In the eyes of podcast network Wondery, the women’s connection made Tretheway — a marketing professional who now has eight romance novels under her belt — a perfect candidate to host “Happily Never After: Dan and Nancy,” its new true crime podcast with The Oregonian/OregonLive.

In the snappy new six-part podcast, we hear from detectives who cracked the case, prosecutors and Crampton Brophy herself — directly from her testimony at her trial but also through lurid passages from her own romantic suspense novels, read by a rapturous voice actor. Many are drawn from Crampton Brophy’s “Wrong Never Felt So Right” series, which includes “The Wrong Husband.”

In real life, Dan Brophy seemed to be Nancy’s Mr. Right. The couple had been married more than 25 years, and seemed very much in love. Detectives believed her shock and grief when they told her about his death. When her essay — which described motives and methods for murder — came to light, Crampton Brophy said it was humorous satire.

Dan Brophy.

Still, one line resonated with investigators:

“But the thing I know about murder is that every one of us have it in him/her when pushed far enough,” she wrote.

Dan Brophy’s body was found by his students in one of the culinary school’s kitchens, where he’d been filling buckets of water and ice on the morning of June 2, 2018. He had been shot twice, once in the back and once in the chest, at close range.

It wasn’t long though before investigators uncovered a possible motive. The Brophys had been struggling financially and Nancy, who had worked as an insurance agent, was the sole beneficiary on her husband’s numerous life insurance policies — policies, authorities said in court documents, she had sold to herself. When combined with Dan Brophy’s worker’s compensation benefits, she stood to gain almost $1.5 million from his death.

Authorities believed that Crampton Brophy altered a gun she owned with a replacement “slide and barrel” she had purchased on eBay — components that when switched out with the original gun frame would produce different markings than the bullets recovered from the crime scene. (Those parts were never recovered.)

Crampton Brophy originally told the police that she had been home in bed the morning her husband was killed. When investigators located surveillance footage showing her van driving near the culinary institute at the time of his death, she attributed her conflicting account to the “retrograde amnesia” she suffered after learning that her husband had been killed.

Despite knowing Crampton Brophy and following the case, Tretheway said she was surprised by the investigation’s “plot twists,” which she learned about while recording episodes of the podcast.

“This story is constantly twisting and turning on different pieces of the investigation,” she said. “You kind of know the ending, right?

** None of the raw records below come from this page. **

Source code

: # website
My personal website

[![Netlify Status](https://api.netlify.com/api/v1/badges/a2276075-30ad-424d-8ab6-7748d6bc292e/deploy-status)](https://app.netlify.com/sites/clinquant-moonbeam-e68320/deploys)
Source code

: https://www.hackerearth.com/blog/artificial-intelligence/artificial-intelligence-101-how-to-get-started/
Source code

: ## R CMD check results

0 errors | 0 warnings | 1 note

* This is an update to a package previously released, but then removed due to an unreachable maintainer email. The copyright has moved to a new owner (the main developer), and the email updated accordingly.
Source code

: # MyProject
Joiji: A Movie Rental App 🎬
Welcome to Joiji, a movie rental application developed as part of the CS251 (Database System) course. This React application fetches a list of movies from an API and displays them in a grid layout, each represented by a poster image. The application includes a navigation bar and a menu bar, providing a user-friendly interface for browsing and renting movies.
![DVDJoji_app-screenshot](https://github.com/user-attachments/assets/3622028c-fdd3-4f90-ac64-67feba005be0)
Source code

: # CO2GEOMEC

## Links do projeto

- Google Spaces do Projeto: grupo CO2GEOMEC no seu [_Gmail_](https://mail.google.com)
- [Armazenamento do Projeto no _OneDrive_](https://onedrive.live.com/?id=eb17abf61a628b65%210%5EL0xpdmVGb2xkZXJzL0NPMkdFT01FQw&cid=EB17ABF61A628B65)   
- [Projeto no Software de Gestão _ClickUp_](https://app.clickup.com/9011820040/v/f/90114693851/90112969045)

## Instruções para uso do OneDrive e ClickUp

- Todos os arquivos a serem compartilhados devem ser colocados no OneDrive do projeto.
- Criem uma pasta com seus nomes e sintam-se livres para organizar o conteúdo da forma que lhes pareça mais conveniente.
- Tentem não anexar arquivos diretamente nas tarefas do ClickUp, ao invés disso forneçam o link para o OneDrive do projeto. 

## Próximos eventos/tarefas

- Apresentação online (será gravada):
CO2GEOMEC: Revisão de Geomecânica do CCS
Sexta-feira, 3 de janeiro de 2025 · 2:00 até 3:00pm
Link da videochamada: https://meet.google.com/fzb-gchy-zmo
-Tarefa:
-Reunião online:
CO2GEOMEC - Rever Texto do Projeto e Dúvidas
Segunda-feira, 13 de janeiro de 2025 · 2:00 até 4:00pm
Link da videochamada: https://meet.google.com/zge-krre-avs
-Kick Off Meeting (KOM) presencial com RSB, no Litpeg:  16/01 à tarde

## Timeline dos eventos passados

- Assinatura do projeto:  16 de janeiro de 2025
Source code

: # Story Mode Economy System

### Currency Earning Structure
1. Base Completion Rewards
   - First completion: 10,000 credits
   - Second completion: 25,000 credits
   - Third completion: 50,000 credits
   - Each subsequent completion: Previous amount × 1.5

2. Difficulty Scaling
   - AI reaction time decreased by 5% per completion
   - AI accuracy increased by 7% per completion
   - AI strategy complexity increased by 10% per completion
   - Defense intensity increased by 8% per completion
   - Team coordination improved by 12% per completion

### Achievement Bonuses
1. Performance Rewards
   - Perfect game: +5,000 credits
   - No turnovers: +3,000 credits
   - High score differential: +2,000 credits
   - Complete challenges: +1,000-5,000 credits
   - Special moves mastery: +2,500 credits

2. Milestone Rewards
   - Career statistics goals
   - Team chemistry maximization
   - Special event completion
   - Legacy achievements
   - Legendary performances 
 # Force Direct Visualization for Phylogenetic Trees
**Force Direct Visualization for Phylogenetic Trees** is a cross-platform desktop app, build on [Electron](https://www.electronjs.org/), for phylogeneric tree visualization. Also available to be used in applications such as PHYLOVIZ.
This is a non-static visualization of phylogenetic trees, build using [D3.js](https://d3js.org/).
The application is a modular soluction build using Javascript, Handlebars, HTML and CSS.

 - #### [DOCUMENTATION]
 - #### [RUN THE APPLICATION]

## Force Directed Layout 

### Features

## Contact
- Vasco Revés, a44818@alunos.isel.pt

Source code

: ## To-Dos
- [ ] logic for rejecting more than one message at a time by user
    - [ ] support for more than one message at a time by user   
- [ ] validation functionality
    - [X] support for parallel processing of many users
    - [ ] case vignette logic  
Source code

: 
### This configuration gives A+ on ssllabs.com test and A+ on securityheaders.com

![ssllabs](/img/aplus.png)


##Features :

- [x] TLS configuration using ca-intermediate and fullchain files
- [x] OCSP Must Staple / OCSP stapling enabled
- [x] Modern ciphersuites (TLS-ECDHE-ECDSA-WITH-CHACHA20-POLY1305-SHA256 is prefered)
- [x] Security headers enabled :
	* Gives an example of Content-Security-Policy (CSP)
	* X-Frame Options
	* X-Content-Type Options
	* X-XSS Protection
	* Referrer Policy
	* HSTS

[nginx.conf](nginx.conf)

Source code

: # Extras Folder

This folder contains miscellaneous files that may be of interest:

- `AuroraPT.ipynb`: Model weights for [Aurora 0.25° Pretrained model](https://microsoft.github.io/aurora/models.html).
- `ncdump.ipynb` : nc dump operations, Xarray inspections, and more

You know who died, right? You know ‘whodunnit.’”

“How they did it, why they did it — I was constantly surprised by that.”

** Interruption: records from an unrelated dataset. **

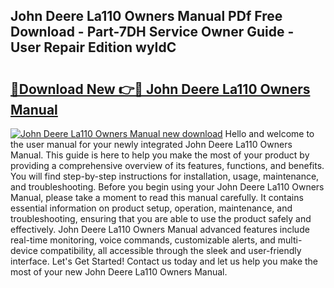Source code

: ## John Deere La110 Owners Manual PDf Free Download - Part-7DH Service Owner Guide - User Repair Edition wyIdC

# <h2><a href="http://bc87243.oget.top/?id=John+Deere+La110+Owners+Manual">🔗Download New 👉🔴 John Deere La110 Owners Manual</a></h2>

[![John Deere La110 Owners Manual new download](https://i.imgur.com/5g1atiW.png)](http://bc87243.oget.top/?id=John+Deere+La110+Owners+Manual)
Hello and welcome to the user manual for your newly integrated John Deere La110 Owners Manual. This guide is here to help you make the most of your product by providing a comprehensive overview of its features, functions, and benefits. You will find step-by-step instructions for installation, usage, maintenance, and troubleshooting. Before you begin using your John Deere La110 Owners Manual, please take a moment to read this manual carefully. It contains essential information on product setup, operation, maintenance, and troubleshooting, ensuring that you are able to use the product safely and effectively. John Deere La110 Owners Manual advanced features include real-time monitoring, voice commands, customizable alerts, and multi-device compatibility, all accessible through the sleek and user-friendly interface. Let's Get Started! Contact us today and let us help you make the most of your new John Deere La110 Owners Manual.
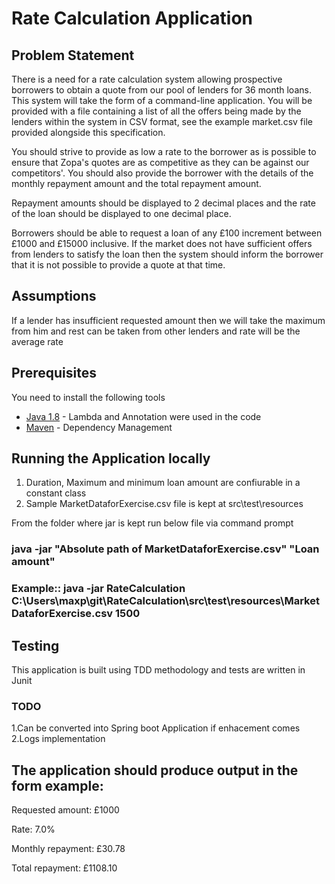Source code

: # Rate Calculation Application

## Problem Statement
There is a need for a rate calculation system allowing prospective borrowers to obtain a quote from
our pool of lenders for 36 month loans. This system will  take the form of a command-line application.
You will be provided with a file containing a list of all the offers being made by the lenders within the system in CSV format, see the example market.csv file provided alongside this specification.

You should strive to provide as low a rate to the borrower as is possible to ensure that Zopa's quotes are as
competitive as they can be against our competitors'. You should also provide the borrower with the details of the
monthly repayment amount and the total repayment amount.

Repayment amounts should be displayed to 2 decimal places and the rate of the  loan should be displayed to one decimal
place.

Borrowers should be able to request a loan of any £100 increment between £1000 and £15000 inclusive.
If the market does not have sufficient offers from lenders to satisfy the loan then the system should
inform the borrower that it is not possible to provide a quote at that time.

## Assumptions
If a lender has insufficient requested amount then we will take the maximum from him and rest can be taken from other lenders and rate will be the average rate

## Prerequisites
You need to install the following tools

* [Java 1.8](http://www.oracle.com/technetwork/java/javase/overview/java8-2100321.html) - Lambda and Annotation were used in the code
* [Maven](https://maven.apache.org/) - Dependency Management

## Running the Application locally
1. Duration, Maximum and minimum loan amount are confiurable in a constant class
2. Sample MarketDataforExercise.csv file is kept at src\test\resources

From the folder where jar is kept run below file via command prompt

###  java -jar "Absolute path of MarketDataforExercise.csv" "Loan amount"
### Example:: java -jar RateCalculation C:\Users\maxp\git\RateCalculation\src\test\resources\MarketDataforExercise.csv 1500

## Testing
This application is built using TDD methodology and tests are written in Junit

### TODO
1.Can be converted into Spring boot Application if enhacement comes
2.Logs implementation

## The application should produce output in the form example:
Requested amount: £1000

Rate: 7.0%

Monthly repayment: £30.78

Total repayment: £1108.10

She also praised prosecutors’ “tactical and strategic moves” during the trial, especially when Crampton Brophy elected to testify.

“Just the fact that they realized Nancy is the main character in her own mind, that she was going to want to tell the story and kind of like step forward into the limelight on the stand.”

“I think ultimately what was most convincing for a jury was to see Nancy try to spin a story that excused all of these very strange circumstantial things that pointed to her guilt, and she was never able to adequately explain them.”

Nancy Brophy self-published a number of romance novels, including the series "Wrong Never Felt So Right."
Nancy Brophy self-published a number of romance novels, including the series “Wrong Never Felt So Right.”

The podcast presented an interesting conflict for Tretheway.

I’m writing romance and then I’m talking about the destruction of a relationship,” she said. “Yikes.”

Tretheway loves the romance genre.

“I really embrace it because it’s part of the human condition. And what’s more important than love? People fight — and die — for this.”